Although evidence indicates that the relationship exists between BMI and AD that differ by both sex and age when BMI is measured, very little information is yet available on sex- or age-specific associations between BMI and AD neuropathological changes. In this context, we examined sex-specific associations between the BMI at different life stages (early adulthood, midlife, and late-life) and in vivo cerebral Aβ deposition and AD-signature region cortical thickness in cognitively normal (CN) older adults.
METHODS
Participants
This study is a part of the Korean Brain Aging Study for Early Diagnosis and Prediction of Alzheimer’s Disease (KBASE), an ongoing prospective cohort study established in 2014 [15]. We included 108 female and 104 male CN individuals enrolled in the KBASE between April 2014 and March 2016. All were at least 60 years of age and underwent comprehensive clinical, neuropsychological, brain imaging examinations, and clinical laboratory assessments including apolipoprotein E (APOE) genotyping. The inclusion criteria were: (a) age 60–90 years, (b) Clinical Dementia Rating score 0; and (c) no diagnosis of mild cognitive impairment or dementia. The exclusion criteria were: (a) any serious medical, psychiatric, or neurological disorder that could affect mental functioning; (b) any severe communication problem that would render clinical examination or brain scanning difficult; (c) contraindications to magnetic resonance imaging (MRI); (d) absence of a reliable informant; (e) illiteracy; and (f) participation in another clinical trial or treatment with an investigational product. The Institutional Review Board of the Seoul National University Hospital and SNU-SMG Boramae Medical Center, South Korea, approved the study, and all subjects gave written informed consent.
Clinical assessment
All participants underwent standardized clinical assessments by trained psychiatrists based on the KBASE protocol that incorporated the Korean version of the Consortium to Establish a Registry for Alzheimer‘s Disease Assessment Packet (CERAD-K) [16]. The KBASE neuropsychological assessment protocol incorporating the CERAD neuropsychological battery [17] was also administered to all participants by trained neuropsychologists. Vascular risk factors (VRFs), including diabetes, hypertension, dyslipidemia, coronary heart disease, transient ischemic attack, and stroke were assessed via systematic interviews with participants and their informants by trained nurses. The VRF score (VRS) was calculated as the number of the VRFs present and reported as a percentage [18]. The VRS was treated as a continuous variable for analysis. The Geriatric Depression Scale (GDS) [19] was used to measure the severity of depressive symptoms. Smoking status (never/former/smoker), alcohol intake status (never/former/drinker), and lifetime physical activity was evaluated through nurse interview. Lifetime Total physical Activity Questionnaire [20] was used to assess lifetime physical activity. A metabolic equivalent (MET) value was assigned to the intensity of activity based on the Compendium of physical activities [21].
BMI measure
BMI was the weight in kilograms divided by the square of the height in meters. Research nurses measured the height and body weight of all participants and calculated the current or late-life BMI (BMIlate). All participants were asked to recall their body weights at 20, 30, 40, and 50 years of age. If a participant reported a range, the median was used in calculation. Self-recall of past body weight in older adult was well-validated in a previous, large, long-term prospective study [22, 23]: When older adults [mean(SD) = 70(10.5) years of age] recalled their weights at age 30, 40, and 50 years, the correlation coefficiencts between the real and recalled values were 0.87, 0.89, and 0.90 (all p < 0.0001) in the cited study [22].

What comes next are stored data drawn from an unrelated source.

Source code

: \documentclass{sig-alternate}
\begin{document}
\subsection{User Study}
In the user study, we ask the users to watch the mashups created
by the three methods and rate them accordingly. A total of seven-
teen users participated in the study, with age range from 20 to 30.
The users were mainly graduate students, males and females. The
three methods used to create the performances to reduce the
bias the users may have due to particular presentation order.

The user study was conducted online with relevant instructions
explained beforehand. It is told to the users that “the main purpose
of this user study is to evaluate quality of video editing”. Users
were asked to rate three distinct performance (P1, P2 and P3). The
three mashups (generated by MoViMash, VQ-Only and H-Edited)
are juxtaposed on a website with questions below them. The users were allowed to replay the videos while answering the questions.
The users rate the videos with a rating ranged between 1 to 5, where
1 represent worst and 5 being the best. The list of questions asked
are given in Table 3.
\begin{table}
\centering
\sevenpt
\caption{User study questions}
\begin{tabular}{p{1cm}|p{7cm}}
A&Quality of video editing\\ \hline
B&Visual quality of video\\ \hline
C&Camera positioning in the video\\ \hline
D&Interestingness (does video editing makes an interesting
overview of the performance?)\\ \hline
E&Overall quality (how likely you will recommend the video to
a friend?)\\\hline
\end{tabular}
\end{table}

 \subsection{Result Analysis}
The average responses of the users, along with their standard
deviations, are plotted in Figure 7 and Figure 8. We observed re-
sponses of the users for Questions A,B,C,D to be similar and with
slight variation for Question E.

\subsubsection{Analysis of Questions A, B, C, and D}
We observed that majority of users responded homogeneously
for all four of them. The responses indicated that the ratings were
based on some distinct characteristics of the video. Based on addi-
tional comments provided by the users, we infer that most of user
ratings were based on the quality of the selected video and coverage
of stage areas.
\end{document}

The BMI at each lifetime point was calculated using the self-recalled body weight and the current height. Height at 20 years of age was also recalled and used in place of the current height when sensitivity analyses were performed. We considered the average of BMIs at 20 and 30 years to be the early adulthood BMI (BMIearly) and the average BMIs at 40 and 50 years to be the midlife BMI (BMImid).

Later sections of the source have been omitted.